● **Task prompt**:
Word for word, repeat all the entries below, but without the pictures.

.....

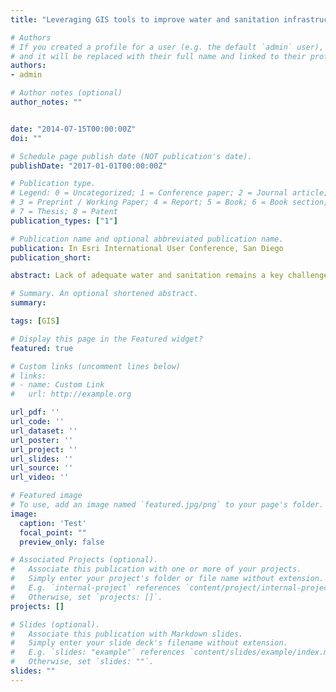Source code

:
```yaml
---
title: "Leveraging GIS tools to improve water and sanitation infrastructure programming in Haiti"

# Authors
# If you created a profile for a user (e.g. the default `admin` user), write the username (folder name) here
# and it will be replaced with their full name and linked to their profile.
authors:
- admin

# Author notes (optional)
author_notes: ""


date: "2014-07-15T00:00:00Z"
doi: ""

# Schedule page publish date (NOT publication's date).
publishDate: "2017-01-01T00:00:00Z"

# Publication type.
# Legend: 0 = Uncategorized; 1 = Conference paper; 2 = Journal article;
# 3 = Preprint / Working Paper; 4 = Report; 5 = Book; 6 = Book section;
# 7 = Thesis; 8 = Patent
publication_types: ["1"]

# Publication name and optional abbreviated publication name.
publication: In Esri International User Conference, San Diego
publication_short:

abstract: Lack of adequate water and sanitation remains a key challenge in Haiti, with rural coverage estimated at 49 and 17% respectively. The Government of Haiti is working to improve the situation with the help of donor and development organizations, but a lack of reliable information on existing infrastructure hinders effective programming. Geo-referred maps of existing water points and small piped systems within 2,900 communities were prepared for the largest department in the country. Piped system surveys were geo-referenced with photos, technical descriptions and functionality assessments. The resultant water atlases were produced for each district to enable local authorities to be better aware of their infrastructure assets and their current condition, allowing effective programming and budgeting of current and future requirements.

# Summary. An optional shortened abstract.
summary:

tags: [GIS]

# Display this page in the Featured widget?
featured: true

# Custom links (uncomment lines below)
# links:
# - name: Custom Link
#   url: http://example.org

url_pdf: ''
url_code: ''
url_dataset: ''
url_poster: ''
url_project: ''
url_slides: ''
url_source: ''
url_video: ''

# Featured image
# To use, add an image named `featured.jpg/png` to your page's folder.
image:
  caption: 'Test'
  focal_point: ""
  preview_only: false

# Associated Projects (optional).
#   Associate this publication with one or more of your projects.
#   Simply enter your project's folder or file name without extension.
#   E.g. `internal-project` references `content/project/internal-project/index.md`.
#   Otherwise, set `projects: []`.
projects: []

# Slides (optional).
#   Associate this publication with Markdown slides.
#   Simply enter your slide deck's filename without extension.
#   E.g. `slides: "example"` references `content/slides/example/index.md`.
#   Otherwise, set `slides: ""`.
slides: ""
---
```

.....

● **Solution to this exercise**:
Source code

:
```yaml
---
title: "Leveraging GIS tools to improve water and sanitation infrastructure programming in Haiti"

# Authors
# If you created a profile for a user (e.g. the default `admin` user), write the username (folder name) here
# and it will be replaced with their full name and linked to their profile.
authors:
- admin

# Author notes (optional)
author_notes: ""


date: "2014-07-15T00:00:00Z"
doi: ""

# Schedule page publish date (NOT publication's date).
publishDate: "2017-01-01T00:00:00Z"

# Publication type.
# Legend: 0 = Uncategorized; 1 = Conference paper; 2 = Journal article;
# 3 = Preprint / Working Paper; 4 = Report; 5 = Book; 6 = Book section;
# 7 = Thesis; 8 = Patent
publication_types: ["1"]

# Publication name and optional abbreviated publication name.
publication: In Esri International User Conference, San Diego
publication_short:

abstract: Lack of adequate water and sanitation remains a key challenge in Haiti, with rural coverage estimated at 49 and 17% respectively. The Government of Haiti is working to improve the situation with the help of donor and development organizations, but a lack of reliable information on existing infrastructure hinders effective programming. Geo-referred maps of existing water points and small piped systems within 2,900 communities were prepared for the largest department in the country. Piped system surveys were geo-referenced with photos, technical descriptions and functionality assessments. The resultant water atlases were produced for each district to enable local authorities to be better aware of their infrastructure assets and their current condition, allowing effective programming and budgeting of current and future requirements.

# Summary. An optional shortened abstract.
summary:

tags: [GIS]

# Display this page in the Featured widget?
featured: true

# Custom links (uncomment lines below)
# links:
# - name: Custom Link
#   url: http://example.org

url_pdf: ''
url_code: ''
url_dataset: ''
url_poster: ''
url_project: ''
url_slides: ''
url_source: ''
url_video: ''

# Featured image
# To use, add an image named `featured.jpg/png` to your page's folder.
image:
  caption: 'Test'
  focal_point: ""
  preview_only: false

# Associated Projects (optional).
#   Associate this publication with one or more of your projects.
#   Simply enter your project's folder or file name without extension.
#   E.g. `internal-project` references `content/project/internal-project/index.md`.
#   Otherwise, set `projects: []`.
projects: []

# Slides (optional).
#   Associate this publication with Markdown slides.
#   Simply enter your slide deck's filename without extension.
#   E.g. `slides: "example"` references `content/slides/example/index.md`.
#   Otherwise, set `slides: ""`.
slides: ""
---
```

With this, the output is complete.